#### DATA IN THIS EXERCISE
++++++++++
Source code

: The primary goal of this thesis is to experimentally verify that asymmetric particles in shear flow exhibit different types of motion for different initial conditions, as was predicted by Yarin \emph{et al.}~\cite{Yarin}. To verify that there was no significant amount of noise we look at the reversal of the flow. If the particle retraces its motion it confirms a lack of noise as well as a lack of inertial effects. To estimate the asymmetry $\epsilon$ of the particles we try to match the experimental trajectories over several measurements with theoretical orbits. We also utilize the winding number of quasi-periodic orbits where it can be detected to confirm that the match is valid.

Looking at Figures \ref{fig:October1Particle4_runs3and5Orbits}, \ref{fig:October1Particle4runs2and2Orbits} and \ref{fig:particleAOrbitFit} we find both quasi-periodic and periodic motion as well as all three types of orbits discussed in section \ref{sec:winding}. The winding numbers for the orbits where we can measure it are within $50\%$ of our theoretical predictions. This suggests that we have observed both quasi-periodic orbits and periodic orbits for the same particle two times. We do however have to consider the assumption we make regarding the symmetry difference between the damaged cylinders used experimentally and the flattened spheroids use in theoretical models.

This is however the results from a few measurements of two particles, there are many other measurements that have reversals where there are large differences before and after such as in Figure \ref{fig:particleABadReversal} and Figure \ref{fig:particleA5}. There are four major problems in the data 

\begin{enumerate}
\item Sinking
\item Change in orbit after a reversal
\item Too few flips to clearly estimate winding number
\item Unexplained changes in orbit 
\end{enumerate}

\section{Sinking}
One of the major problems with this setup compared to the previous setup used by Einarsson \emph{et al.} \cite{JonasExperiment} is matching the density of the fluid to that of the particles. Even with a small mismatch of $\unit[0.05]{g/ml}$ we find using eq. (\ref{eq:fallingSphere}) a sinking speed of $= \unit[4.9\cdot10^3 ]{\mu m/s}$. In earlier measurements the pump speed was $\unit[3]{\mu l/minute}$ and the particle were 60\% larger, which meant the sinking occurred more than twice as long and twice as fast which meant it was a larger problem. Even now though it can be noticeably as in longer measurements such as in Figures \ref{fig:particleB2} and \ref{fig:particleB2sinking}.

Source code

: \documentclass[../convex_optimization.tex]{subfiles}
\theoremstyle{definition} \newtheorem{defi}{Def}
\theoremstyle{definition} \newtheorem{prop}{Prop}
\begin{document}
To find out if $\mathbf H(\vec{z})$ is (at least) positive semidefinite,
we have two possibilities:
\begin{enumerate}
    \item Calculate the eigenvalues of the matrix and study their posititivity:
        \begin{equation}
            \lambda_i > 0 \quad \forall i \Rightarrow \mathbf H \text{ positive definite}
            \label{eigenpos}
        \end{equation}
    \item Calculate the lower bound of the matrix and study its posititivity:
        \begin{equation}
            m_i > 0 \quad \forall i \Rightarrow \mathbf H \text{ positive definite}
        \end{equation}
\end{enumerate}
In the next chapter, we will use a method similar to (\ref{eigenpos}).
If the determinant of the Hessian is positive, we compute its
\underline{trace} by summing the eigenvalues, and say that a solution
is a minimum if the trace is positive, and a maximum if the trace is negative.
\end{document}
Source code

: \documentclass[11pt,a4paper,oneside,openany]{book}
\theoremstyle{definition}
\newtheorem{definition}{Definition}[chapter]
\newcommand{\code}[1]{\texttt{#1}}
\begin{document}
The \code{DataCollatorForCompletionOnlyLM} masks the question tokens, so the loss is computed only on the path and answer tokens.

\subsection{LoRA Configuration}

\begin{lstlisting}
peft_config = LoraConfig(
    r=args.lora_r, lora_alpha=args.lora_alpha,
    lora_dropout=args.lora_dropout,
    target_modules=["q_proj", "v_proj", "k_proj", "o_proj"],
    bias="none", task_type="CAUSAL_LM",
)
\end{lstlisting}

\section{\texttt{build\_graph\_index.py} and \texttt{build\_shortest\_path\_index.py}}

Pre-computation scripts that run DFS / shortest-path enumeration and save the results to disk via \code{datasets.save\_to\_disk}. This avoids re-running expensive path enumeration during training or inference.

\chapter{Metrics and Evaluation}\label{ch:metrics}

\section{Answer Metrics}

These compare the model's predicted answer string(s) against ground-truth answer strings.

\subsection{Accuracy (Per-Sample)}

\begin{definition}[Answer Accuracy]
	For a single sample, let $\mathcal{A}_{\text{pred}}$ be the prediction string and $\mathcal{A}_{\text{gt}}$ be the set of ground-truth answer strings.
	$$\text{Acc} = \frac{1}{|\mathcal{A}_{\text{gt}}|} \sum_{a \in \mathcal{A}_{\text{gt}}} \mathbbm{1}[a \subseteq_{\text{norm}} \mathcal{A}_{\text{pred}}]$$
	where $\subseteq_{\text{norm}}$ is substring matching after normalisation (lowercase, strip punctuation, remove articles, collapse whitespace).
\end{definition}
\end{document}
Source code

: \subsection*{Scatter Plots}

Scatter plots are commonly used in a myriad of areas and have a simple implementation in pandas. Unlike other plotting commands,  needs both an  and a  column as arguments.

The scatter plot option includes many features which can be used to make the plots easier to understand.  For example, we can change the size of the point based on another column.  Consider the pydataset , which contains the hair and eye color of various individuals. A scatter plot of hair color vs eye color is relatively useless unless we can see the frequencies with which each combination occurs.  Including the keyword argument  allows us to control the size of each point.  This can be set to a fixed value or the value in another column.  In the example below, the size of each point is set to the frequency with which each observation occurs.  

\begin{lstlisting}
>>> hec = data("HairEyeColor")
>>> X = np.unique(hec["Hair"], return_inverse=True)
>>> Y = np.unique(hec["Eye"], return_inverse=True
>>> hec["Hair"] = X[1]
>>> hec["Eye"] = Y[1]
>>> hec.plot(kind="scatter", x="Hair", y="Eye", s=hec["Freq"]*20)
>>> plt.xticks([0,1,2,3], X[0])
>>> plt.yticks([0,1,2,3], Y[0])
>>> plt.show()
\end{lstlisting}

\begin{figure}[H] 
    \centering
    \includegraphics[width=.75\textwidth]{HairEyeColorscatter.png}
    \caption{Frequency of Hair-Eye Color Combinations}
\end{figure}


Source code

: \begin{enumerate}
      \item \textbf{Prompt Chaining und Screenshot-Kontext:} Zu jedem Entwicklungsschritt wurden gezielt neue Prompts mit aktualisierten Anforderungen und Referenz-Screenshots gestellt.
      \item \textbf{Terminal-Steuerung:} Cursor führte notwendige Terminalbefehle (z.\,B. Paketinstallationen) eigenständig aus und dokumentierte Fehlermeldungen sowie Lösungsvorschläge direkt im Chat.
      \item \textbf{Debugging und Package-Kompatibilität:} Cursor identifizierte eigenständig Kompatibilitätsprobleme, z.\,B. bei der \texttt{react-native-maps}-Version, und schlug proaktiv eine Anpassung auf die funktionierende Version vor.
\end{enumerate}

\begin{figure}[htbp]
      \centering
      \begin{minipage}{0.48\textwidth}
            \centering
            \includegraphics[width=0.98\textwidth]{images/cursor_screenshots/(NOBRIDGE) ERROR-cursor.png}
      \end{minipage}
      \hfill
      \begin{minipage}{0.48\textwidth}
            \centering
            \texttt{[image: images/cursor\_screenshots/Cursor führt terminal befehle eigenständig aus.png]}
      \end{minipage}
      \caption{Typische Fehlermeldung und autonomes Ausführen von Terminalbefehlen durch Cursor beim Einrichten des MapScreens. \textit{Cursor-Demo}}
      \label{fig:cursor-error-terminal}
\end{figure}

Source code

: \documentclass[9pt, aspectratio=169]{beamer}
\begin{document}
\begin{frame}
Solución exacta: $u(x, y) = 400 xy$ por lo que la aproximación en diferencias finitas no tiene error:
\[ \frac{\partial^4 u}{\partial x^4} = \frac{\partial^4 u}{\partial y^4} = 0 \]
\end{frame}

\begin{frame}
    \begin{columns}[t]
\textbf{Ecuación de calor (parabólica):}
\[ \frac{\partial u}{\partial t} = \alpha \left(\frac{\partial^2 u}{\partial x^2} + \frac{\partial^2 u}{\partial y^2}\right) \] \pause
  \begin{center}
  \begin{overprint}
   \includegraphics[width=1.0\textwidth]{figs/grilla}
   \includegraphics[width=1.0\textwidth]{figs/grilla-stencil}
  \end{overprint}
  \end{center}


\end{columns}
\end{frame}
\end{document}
++++++++++
#### TASK GOAL
Reproduce every line above that contains the string "predicted".

#### RESPONSE
: The primary goal of this thesis is to experimentally verify that asymmetric particles in shear flow exhibit different types of motion for different initial conditions, as was predicted by Yarin \emph{et al.}~\cite{Yarin}. To verify that there was no significant amount of noise we look at the reversal of the flow. If the particle retraces its motion it confirms a lack of noise as well as a lack of inertial effects. To estimate the asymmetry $\epsilon$ of the particles we try to match the experimental trajectories over several measurements with theoretical orbits. We also utilize the winding number of quasi-periodic orbits where it can be detected to confirm that the match is valid.
These compare the model's predicted answer string(s) against ground-truth answer strings.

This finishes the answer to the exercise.